DATA IN THIS EXERCISE
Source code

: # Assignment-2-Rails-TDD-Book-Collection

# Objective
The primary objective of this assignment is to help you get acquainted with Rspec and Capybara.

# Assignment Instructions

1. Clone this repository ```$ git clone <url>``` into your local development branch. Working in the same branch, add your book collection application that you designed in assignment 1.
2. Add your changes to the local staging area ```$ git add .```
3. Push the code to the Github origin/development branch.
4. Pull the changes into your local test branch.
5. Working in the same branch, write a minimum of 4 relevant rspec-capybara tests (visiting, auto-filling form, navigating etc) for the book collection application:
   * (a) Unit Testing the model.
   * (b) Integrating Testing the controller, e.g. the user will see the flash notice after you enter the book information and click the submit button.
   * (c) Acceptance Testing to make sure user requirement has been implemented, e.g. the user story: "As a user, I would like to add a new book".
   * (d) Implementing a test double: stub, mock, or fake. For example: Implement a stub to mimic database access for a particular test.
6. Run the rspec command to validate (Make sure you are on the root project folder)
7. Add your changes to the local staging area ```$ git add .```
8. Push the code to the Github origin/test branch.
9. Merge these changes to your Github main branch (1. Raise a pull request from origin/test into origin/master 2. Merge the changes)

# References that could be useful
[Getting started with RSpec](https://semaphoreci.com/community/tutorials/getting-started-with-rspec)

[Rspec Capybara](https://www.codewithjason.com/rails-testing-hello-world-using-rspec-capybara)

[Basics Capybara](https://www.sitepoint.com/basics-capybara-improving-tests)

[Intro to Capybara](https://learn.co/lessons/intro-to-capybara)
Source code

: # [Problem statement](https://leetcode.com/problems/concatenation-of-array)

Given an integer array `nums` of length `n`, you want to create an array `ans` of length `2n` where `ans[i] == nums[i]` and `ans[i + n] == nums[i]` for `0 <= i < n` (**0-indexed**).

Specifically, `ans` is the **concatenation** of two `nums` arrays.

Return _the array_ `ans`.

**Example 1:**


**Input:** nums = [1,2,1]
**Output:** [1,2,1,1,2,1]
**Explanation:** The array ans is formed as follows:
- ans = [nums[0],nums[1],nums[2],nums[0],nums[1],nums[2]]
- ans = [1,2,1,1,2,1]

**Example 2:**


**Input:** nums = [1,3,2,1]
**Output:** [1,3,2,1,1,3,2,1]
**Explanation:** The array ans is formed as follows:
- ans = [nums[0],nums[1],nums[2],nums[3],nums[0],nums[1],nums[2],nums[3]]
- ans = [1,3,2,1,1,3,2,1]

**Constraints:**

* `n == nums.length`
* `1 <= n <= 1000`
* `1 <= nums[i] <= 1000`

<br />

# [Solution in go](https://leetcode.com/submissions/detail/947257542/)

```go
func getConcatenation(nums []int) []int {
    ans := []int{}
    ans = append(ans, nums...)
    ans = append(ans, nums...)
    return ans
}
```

EXERCISE DIRECTIONS
Show every line from the entries above in which "user" appears.

TASK SOLUTION
   * (b) Integrating Testing the controller, e.g. the user will see the flash notice after you enter the book information and click the submit button.
   * (c) Acceptance Testing to make sure user requirement has been implemented, e.g. the user story: "As a user, I would like to add a new book".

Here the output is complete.